_What the task asks_
Where does the word "check" show up in the records? Copy every line that has it.

--- START ---

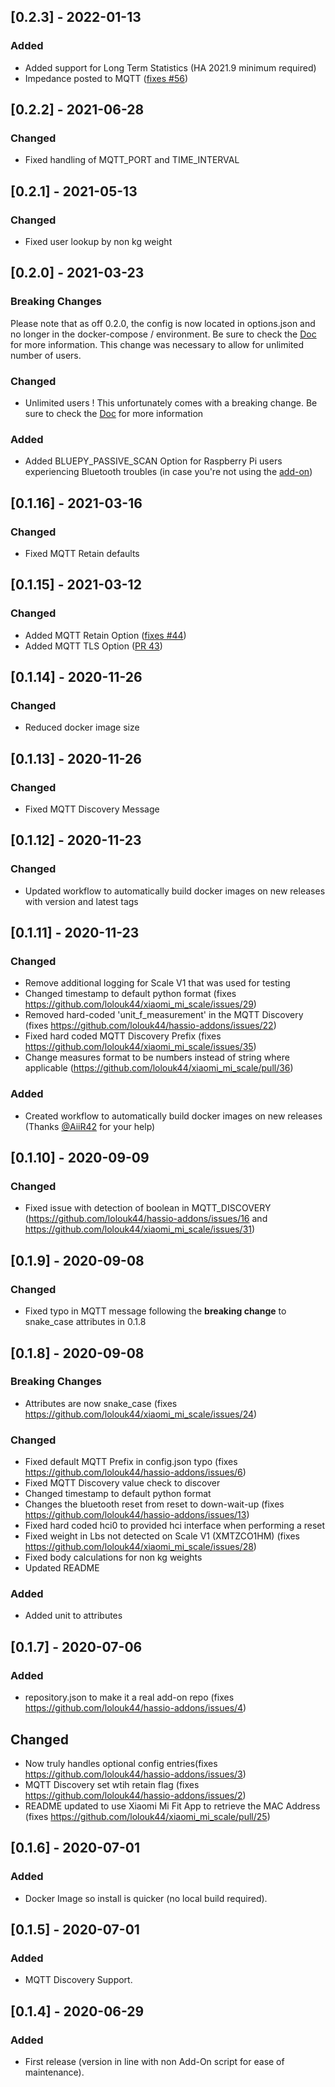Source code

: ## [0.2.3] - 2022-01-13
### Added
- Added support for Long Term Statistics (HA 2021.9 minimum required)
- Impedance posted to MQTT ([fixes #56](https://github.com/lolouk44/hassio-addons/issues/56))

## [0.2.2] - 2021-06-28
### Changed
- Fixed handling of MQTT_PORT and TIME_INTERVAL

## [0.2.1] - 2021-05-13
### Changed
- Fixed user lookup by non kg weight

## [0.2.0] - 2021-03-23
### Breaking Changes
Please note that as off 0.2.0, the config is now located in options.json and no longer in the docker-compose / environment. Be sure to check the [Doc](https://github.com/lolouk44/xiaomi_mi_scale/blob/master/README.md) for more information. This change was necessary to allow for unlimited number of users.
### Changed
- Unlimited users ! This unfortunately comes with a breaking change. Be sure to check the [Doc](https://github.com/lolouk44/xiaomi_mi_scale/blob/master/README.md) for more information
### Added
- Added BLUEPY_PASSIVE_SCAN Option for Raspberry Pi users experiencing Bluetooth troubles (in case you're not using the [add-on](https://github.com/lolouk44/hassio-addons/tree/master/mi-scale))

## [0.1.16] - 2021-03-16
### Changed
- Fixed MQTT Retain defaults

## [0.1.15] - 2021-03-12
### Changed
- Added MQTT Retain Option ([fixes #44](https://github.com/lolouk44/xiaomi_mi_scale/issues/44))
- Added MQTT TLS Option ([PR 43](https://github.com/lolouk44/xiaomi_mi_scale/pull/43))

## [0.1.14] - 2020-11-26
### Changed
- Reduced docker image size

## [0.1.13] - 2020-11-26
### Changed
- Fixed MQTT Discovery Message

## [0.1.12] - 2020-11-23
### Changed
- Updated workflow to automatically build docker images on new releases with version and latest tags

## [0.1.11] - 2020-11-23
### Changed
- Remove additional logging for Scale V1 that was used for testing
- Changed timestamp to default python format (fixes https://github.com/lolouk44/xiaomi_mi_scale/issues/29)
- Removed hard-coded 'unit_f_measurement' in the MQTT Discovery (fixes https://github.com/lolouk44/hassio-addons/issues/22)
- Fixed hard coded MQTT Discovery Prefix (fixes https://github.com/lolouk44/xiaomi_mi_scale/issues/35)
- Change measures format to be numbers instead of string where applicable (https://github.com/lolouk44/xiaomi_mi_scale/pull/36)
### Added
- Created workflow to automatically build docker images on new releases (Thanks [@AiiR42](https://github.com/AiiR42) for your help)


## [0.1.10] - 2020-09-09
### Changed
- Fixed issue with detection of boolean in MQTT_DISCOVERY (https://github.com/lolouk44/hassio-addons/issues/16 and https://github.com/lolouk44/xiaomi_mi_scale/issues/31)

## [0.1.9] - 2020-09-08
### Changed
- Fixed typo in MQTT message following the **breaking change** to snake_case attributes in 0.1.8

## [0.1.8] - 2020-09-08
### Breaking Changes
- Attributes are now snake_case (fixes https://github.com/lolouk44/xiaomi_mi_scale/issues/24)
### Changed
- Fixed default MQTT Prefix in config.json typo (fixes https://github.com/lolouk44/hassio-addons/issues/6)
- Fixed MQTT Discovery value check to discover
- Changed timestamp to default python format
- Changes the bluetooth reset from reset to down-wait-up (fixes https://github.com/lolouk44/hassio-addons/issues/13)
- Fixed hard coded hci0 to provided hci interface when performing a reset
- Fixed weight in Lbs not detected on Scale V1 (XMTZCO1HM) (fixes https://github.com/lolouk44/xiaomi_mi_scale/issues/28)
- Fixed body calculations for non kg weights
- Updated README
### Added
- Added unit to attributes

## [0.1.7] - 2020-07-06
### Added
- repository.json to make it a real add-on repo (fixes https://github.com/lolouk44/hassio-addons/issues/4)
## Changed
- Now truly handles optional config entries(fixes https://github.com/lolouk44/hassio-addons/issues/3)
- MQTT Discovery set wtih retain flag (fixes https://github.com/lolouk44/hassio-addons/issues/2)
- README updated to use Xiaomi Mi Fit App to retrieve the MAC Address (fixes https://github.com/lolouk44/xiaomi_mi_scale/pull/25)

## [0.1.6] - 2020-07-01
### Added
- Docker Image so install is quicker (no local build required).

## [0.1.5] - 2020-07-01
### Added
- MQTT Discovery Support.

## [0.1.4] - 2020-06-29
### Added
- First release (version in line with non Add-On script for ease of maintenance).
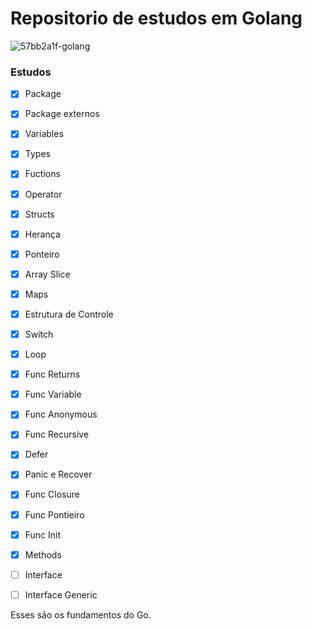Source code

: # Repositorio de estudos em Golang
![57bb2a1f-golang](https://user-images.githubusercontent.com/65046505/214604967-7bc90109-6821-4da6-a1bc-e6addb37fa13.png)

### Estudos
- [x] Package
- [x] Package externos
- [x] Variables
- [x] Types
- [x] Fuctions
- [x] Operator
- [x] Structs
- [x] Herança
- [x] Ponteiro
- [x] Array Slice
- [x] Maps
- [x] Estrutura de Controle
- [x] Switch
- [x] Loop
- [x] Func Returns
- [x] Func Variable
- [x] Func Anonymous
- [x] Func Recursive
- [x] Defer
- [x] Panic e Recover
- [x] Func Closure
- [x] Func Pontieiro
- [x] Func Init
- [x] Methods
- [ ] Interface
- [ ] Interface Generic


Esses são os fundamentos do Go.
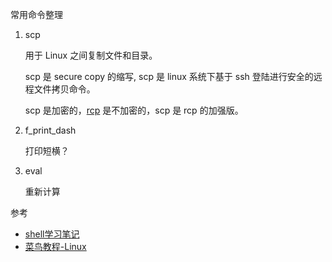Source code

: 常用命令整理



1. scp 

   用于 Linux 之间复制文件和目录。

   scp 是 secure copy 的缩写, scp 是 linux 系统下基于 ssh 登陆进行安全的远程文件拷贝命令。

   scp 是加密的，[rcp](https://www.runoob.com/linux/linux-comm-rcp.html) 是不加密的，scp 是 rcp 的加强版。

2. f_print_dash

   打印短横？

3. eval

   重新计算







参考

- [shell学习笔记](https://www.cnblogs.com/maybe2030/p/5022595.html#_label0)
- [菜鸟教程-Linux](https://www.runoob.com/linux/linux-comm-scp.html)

--- END ---

_Response to this exercise_
Please note that as off 0.2.0, the config is now located in options.json and no longer in the docker-compose / environment. Be sure to check the [Doc](https://github.com/lolouk44/xiaomi_mi_scale/blob/master/README.md) for more information. This change was necessary to allow for unlimited number of users.
- Unlimited users ! This unfortunately comes with a breaking change. Be sure to check the [Doc](https://github.com/lolouk44/xiaomi_mi_scale/blob/master/README.md) for more information
- Fixed MQTT Discovery value check to discover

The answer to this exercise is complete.